Po obejrzeniu filmu moje pierwsze myśli to:
W końcowej scenie: Marie nadal nie wyszła z tej toksycznej miłości, znów powoli się nakręca, wraca do tego co było.
Giorg owszem był egoistą ale to nie znaczy, że nigdy jej nie kochał. Kochał na swój sposób.
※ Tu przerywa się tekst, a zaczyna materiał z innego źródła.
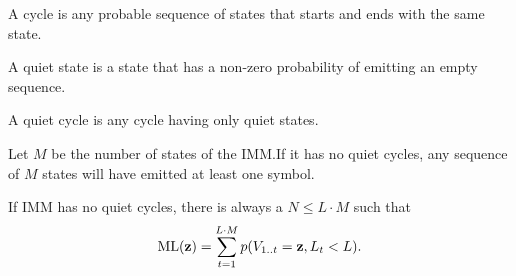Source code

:\begin{definition}
  A cycle is any probable sequence of states that starts and ends with the same state.
\end{definition}

\begin{definition}
  A quiet state is a state that has a non-zero probability of emitting an empty sequence.
\end{definition}

\begin{definition}
  A quiet cycle is any cycle having only quiet states.
\end{definition}

\begin{corollary}
  Let $M$ be the number of states of the IMM.\@ If it has no quiet cycles, any sequence of $M$ states
  will have emitted at least one symbol.
\end{corollary}

If IMM has no quiet cycles, there is always a $N \leq L\cdot M$ such that
\begin{equation*}
  \mathrm{ML}(\mathbf{z}) = \sum_{t=1}^{L\cdot M} p(V_{1..t}=\mathbf{z}, L_t<L).
\end{equation*}
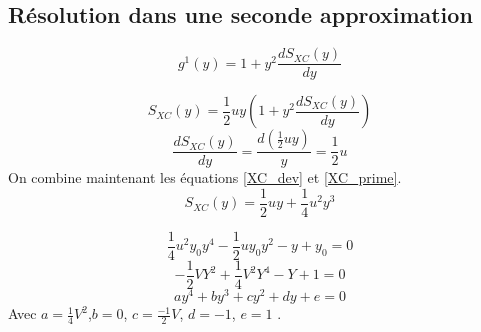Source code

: \documentclass{beamer}
\begin{document}
\subsection{R\'esolution dans une seconde approximation}
\begin{frame}
\begin{equation} 
\label{gamma} 
	g^1(y) = 1 + y^2 \frac{dS_{XC}(y)}{dy} 
\end{equation}

\begin{equation} 
\label{XC_dev}
	S_{XC}(y) = \frac{1}{2} u y (1 + y^2 \frac{dS_{XC}(y)}{dy})
\end{equation}
\begin{equation} 
\label{XC_prime} 
	\frac{dS_{XC}(y)}{dy} = \frac{d(\frac{1}{2} u y )}{y} = \frac{1}{2} u 
\end{equation}
On combine maintenant les \'equations \ref{XC_dev}  et \ref{XC_prime}.
\begin{equation}
\label{XC_final} 
	S_{XC}(y) = \frac{1}{2} u y + \frac{1}{4} u^2 y^3 
\end{equation} 
\end{frame}


\begin{frame}
 \begin{equation}
	\frac{1}{4} u^2 y_0 y^4 -\frac{1}{2} u y_0 y^2 - y + y_0 = 0
\end{equation}
\begin{equation}
     -\frac{1}{2} V Y^2 +\frac{1}{4} V^2 Y^4 -Y +1 = 0
\end{equation}
\begin{equation}
 a y^4 + b y^3 + c y^2 + d y + e = 0
\end{equation}
\newline
Avec $a = \frac{1}{4}V^2$,$b = 0$, $c=\frac{-1}{2}V$, $d = -1$, $e=1$ .
\end{frame}
\end{document}
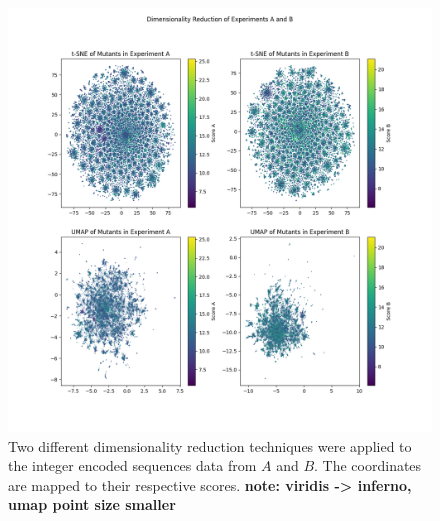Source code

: \documentclass[16pt]{book}
\begin{document}
\begin{figure}
	\includegraphics[width=\textwidth]{img/dimred-plt.png}
	\caption{\label{dimredplt} Two different dimensionality reduction techniques were applied to the integer encoded sequences data from $A$ and $B$.
	The coordinates are mapped to their respective scores. \textbf{note: viridis -> inferno, umap point size smaller}}
\end{figure}
\end{document}
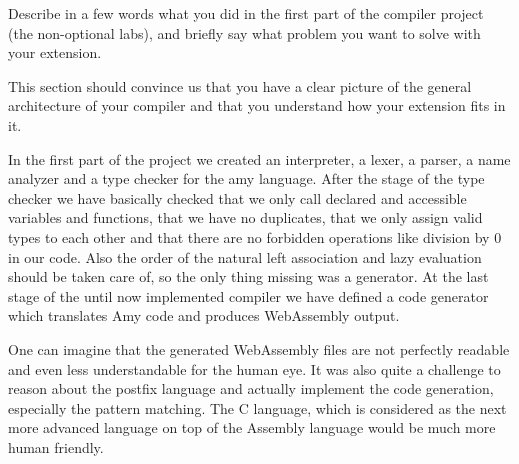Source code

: Describe in a few words what you did in the first part of the compiler project
(the non-optional labs), and briefly say what problem you want to solve with
your extension.

This section should convince us that you have a clear picture of the general
architecture of your compiler and that you understand how your extension fits
in it.

In the first part of the project we created an interpreter, a lexer, a parser, a name analyzer and a type checker for the amy language.
After the stage of the type checker we have basically checked that we only call declared and accessible variables and functions, that we have no duplicates, that we only assign valid types to each other and that there are no forbidden operations like division by 0 in our code. Also the order of the natural left association and lazy evaluation should be taken care of, so the only thing missing was a generator.
At the last stage of the until now implemented compiler we have defined a code generator which translates Amy code and produces WebAssembly output.

One can imagine that the generated WebAssembly files are not perfectly readable and even less understandable for the human eye. It was also quite a challenge to reason about the postfix language and actually implement the code generation, especially the pattern matching.
The C language, which is considered as the next more advanced language on top of the Assembly language would be much more human friendly.
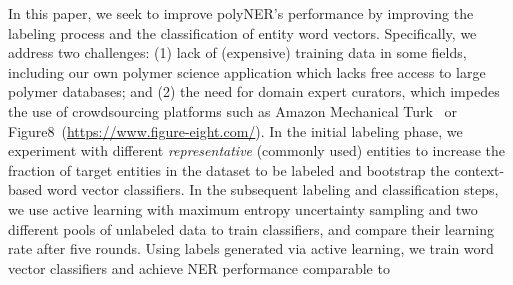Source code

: In this paper, we seek to improve polyNER's performance by improving the labeling process and the classification of entity word vectors. 
Specifically, we address two challenges: 
(1) lack of (expensive) training data in some fields, including our own polymer science application which lacks free access to large polymer databases; and 
(2) the need for domain expert curators, which impedes the use of crowdsourcing platforms such as Amazon Mechanical Turk~\cite{buhrmester2011amazon} or Figure8~(\url{https://www.figure-eight.com/}).
In the initial labeling phase, 
we experiment with different \textit{representative} (commonly used) entities to increase the fraction of target entities in the dataset to be labeled and bootstrap the context-based word vector classifiers. %
In the subsequent labeling and classification steps,
we use active learning with maximum entropy uncertainty sampling and two different pools of unlabeled data to train classifiers, and compare their learning rate after five rounds. 
Using labels generated via active learning, we train word vector classifiers and achieve NER performance comparable to 
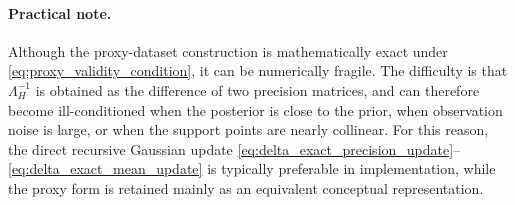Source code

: \documentclass{article}
\begin{document}
\paragraph{Practical note.}
Although the proxy-dataset construction is mathematically exact under \eqref{eq:proxy_validity_condition}, it can be numerically fragile. The difficulty is that $\Lambda_H^{-1}$ is obtained as the difference of two precision matrices, and can therefore become ill-conditioned when the posterior is close to the prior, when observation noise is large, or when the support points are nearly collinear. For this reason, the direct recursive Gaussian update \eqref{eq:delta_exact_precision_update}--\eqref{eq:delta_exact_mean_update} is typically preferable in implementation, while the proxy form is retained mainly as an equivalent conceptual representation.

\end{document}
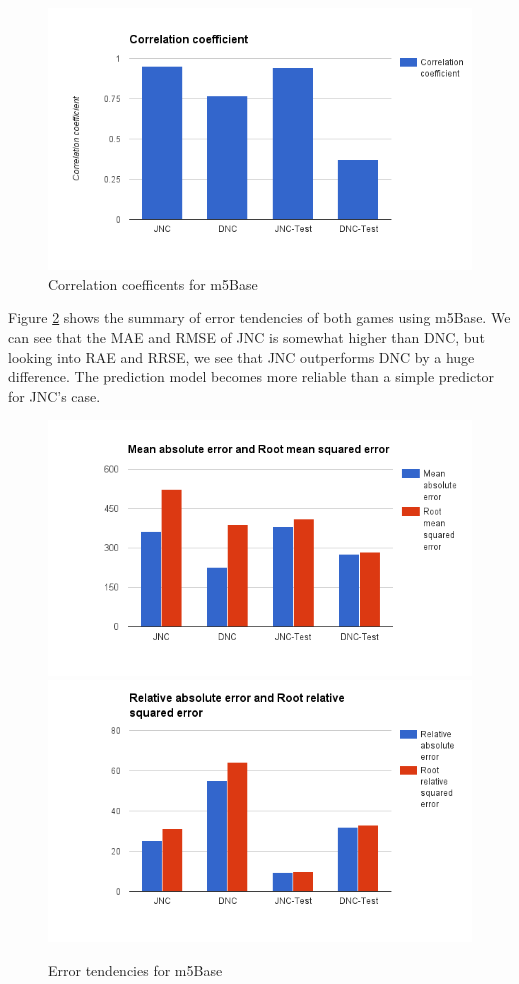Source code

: \begin{figure}[h!]
\centering
\includegraphics[scale=0.4]{figures/m5Base_1.png} 
\caption{Correlation coefficents for m5Base}
\label{fig:correl_m5base}
\end{figure}

Figure \ref{fig:error_m5base} shows the summary of error tendencies of both games using m5Base. We can see that the MAE and RMSE of JNC is somewhat higher than DNC, but looking into RAE and RRSE, we see that JNC outperforms DNC by a huge difference. The prediction model becomes more reliable than a simple predictor for JNC's case.

\begin{figure}[h!]
\centering
\includegraphics[scale=0.4]{figures/m5Base_2.png} 
\includegraphics[scale=0.4]{figures/m5Base_3.png} 
\caption{Error tendencies for m5Base}
\label{fig:error_m5base}
\end{figure}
Ostatnia scena pokazuje, że trochę dojrzał. Pomimo, że znów chcę z nią być udaje ignorancję. Kocha Marie dlatego chce by odeszła, bo wie że z nim będzie cierpieć.
Końcowa scena nawiązuje do rozmowy w biurze Marie kiedy Giorg mówi:
"Chce Cię widywać bo Cię kocham.
A Ty nie chcesz mnie widywać bo mnie kochasz." Giorg daje za wygraną Marie.
Dodam jeszcze, że na potwierdzenie, że Marie nadal jest nie wyleczona z toksycznej miłości są sceny:
początkowa- kiedy Marie rozmawia o swoim kolanie z lekarką, która mówi jej:
"Kolano symbolizuje zdolność do odpuszczenia, ustąpienia oraz wycofania się. Ból kolana symbolizuje trudności zaakceptowania czegoś co wydarzyło się w naszym życiu."
I scena z końca, kiedy Marie zapytana jak kolano, odpowiada, że dobrze lecz nadal trochę kuleje.
Można to porównać do jej stanu psychicznego. Jest dobrze ale nadal trochę tkwi w niej myśl o Giorgu. I tylko dalsza "rehabilitacja" czyli życie bez Giorga da jej całkowite uleczenie, odpuszczenie.
Co o tym myślicie?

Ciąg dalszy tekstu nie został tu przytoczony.